From c6468079a8494d4e633fae045c83ab6720c383f7 Mon Sep 17 00:00:00 2001
From: dave <dave@dtu.dk>
Date: Wed, 10 Aug 2016 11:14:09 +0200
Subject: [PATCH] [WIP] prepost.simchunks: first attempt to re-organize tar
 files

---
 wetb/prepost/simchunks.py | 47 +++++++++++++++++++++++++++++++++++++++
 1 file changed, 47 insertions(+)

diff --git a/wetb/prepost/simchunks.py b/wetb/prepost/simchunks.py
index b510cd3..876b07d 100644
--- a/wetb/prepost/simchunks.py
+++ b/wetb/prepost/simchunks.py
@@ -394,6 +394,53 @@ def create_chunks_htc_pbs(cases, sort_by_values=['[Windspeed]'], ppn=20,
     df_ind.to_csv(fname+'.csv')
 
 
+def regroup_tarfiles(cc):
+    """Re-group all chunks again per [Case folder] compressed file. First all
+    chunks are copied to the node scratch disc, then start working on them.
+    This only works on a node with PBS stuff.
+
+    Make sure to maintain the same location as defined by the tags!
+
+    [res_dir] and [Case folder] could be multiple directories deep, bu the
+    final archive will only contain the files (no directory structure), and
+    the name of the archive is that of the last directory:
+        /[res_dir]/[Case folder]/[Case folder].tar.xz
+        /res/dir/case/folder/dlcname/dlcname.tar.xz
+
+    Parameters
+    ----------
+
+    path_pattern : str
+        /path/to/files/*.tar.xz
+
+    """
+
+    USER = os.getenv('USER')
+    PBS_JOBID = os.getenv('PBS_JOBID')
+    scratch = os.path.join('/scratch', USER, PBS_JOBID)
+    src = os.getenv('PBS_O_WORKDIR')
+
+    path_pattern = '/home/dave/SimResults/NREL5MW/D0022/prepost-data/*.xz'
+
+    for ffname in tqdm(glob.glob(path_pattern)):
+        appendix = os.path.basename(ffname).split('_')[0]
+        with tarfile.open(ffname, mode='r:xz') as tar:
+            # create new tar files if necessary for each [Case folder]
+            for tarinfo in tar.getmembers():
+                t2_name = os.path.basename(os.path.dirname(tarinfo.name))

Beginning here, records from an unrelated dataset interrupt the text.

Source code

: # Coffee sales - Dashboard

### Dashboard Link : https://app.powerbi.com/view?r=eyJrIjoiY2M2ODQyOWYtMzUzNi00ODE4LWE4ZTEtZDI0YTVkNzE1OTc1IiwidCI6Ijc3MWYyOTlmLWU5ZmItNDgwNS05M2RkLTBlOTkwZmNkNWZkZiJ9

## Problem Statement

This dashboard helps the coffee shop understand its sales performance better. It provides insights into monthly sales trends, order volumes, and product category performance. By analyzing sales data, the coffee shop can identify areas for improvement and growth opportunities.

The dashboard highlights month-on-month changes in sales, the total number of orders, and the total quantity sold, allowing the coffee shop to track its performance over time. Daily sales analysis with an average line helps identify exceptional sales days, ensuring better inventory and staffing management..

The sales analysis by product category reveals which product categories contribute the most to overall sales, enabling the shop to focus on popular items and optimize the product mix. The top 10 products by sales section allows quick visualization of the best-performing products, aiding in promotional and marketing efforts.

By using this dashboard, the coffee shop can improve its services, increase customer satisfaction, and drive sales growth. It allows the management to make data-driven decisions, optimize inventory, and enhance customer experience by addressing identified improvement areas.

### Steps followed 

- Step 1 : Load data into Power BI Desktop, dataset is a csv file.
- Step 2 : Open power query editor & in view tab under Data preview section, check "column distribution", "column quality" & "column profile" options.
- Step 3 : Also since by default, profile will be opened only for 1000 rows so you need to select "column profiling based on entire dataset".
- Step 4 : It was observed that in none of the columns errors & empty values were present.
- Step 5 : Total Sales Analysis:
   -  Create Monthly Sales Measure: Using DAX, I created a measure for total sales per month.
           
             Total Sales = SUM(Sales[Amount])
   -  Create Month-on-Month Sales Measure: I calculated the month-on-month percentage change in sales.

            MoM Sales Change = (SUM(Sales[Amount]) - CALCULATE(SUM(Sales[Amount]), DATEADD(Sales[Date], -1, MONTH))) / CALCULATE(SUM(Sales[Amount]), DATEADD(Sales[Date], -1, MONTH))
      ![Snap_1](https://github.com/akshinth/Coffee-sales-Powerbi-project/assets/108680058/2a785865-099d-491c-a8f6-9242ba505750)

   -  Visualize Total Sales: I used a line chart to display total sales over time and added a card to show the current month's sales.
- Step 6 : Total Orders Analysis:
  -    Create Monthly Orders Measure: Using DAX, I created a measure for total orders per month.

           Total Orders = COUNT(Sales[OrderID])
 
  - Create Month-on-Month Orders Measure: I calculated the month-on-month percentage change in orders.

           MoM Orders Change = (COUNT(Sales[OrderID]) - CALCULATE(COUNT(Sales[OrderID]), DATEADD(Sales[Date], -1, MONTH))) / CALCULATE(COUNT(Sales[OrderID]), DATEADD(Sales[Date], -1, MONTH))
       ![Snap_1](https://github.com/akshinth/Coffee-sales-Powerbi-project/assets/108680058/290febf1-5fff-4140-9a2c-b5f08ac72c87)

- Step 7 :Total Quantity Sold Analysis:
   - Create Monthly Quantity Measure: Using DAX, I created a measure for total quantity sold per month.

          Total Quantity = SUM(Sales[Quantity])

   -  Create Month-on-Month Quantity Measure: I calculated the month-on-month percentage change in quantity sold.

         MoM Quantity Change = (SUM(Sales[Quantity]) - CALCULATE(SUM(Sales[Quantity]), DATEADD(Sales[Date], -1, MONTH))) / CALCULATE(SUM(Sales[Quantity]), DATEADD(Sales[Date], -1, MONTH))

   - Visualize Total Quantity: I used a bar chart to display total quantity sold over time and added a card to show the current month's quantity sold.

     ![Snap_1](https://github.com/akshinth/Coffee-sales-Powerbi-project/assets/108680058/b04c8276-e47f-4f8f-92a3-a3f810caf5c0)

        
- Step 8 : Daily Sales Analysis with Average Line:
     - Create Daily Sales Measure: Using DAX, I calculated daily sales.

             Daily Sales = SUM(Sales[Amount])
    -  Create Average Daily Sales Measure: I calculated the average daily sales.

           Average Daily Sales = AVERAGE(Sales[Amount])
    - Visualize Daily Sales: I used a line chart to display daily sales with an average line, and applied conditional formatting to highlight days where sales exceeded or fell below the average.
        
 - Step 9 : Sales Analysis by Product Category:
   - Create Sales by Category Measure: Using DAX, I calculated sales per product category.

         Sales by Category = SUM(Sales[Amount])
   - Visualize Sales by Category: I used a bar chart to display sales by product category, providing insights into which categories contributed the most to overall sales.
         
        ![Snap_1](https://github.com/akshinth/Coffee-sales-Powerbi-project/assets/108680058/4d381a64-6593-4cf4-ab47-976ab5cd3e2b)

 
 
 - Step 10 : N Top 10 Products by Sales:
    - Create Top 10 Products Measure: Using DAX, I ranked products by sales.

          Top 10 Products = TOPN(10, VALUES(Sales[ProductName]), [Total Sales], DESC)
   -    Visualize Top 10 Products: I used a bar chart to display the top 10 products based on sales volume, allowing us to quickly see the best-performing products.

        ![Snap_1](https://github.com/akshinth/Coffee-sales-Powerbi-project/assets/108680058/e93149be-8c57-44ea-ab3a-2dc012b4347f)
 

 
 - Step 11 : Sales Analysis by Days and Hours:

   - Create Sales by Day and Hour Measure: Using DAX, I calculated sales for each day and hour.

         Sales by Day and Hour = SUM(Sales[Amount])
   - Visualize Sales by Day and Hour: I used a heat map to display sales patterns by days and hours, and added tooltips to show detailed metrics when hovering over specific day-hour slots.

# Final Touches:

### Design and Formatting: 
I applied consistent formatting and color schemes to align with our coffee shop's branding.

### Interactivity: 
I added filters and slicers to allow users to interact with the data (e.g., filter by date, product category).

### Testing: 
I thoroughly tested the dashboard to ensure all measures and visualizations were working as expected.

+                t2_dir = os.path.join(os.path.dirname(path_pattern), t2_name)
+                if not os.path.isdir(t2_dir):
+                    os.makedirs(t2_dir)
+                t2_path = os.path.join(t2_dir, t2_name + '_%s.tar' % appendix)
+                fileobj = tar.extractfile(tarinfo)
+                # change the location of the file in the new archive:
+                # the location of the archive is according to the folder
+                # structure as defined in the tags, remove any subfolders
+                tarinfo.name = os.basename(tarinfo.name)
+                with tarfile.open(t2_path, mode='a') as t2:
+                    t2.addfile(tarinfo, fileobj)
+
+
 def merge_from_tarfiles(df_fname, path, pattern, tarmode='r:xz', tqdm=False,
                         header='infer', names=None, sep=',', min_itemsize={},
                         verbose=False, dtypes={}):
-- 
GitLab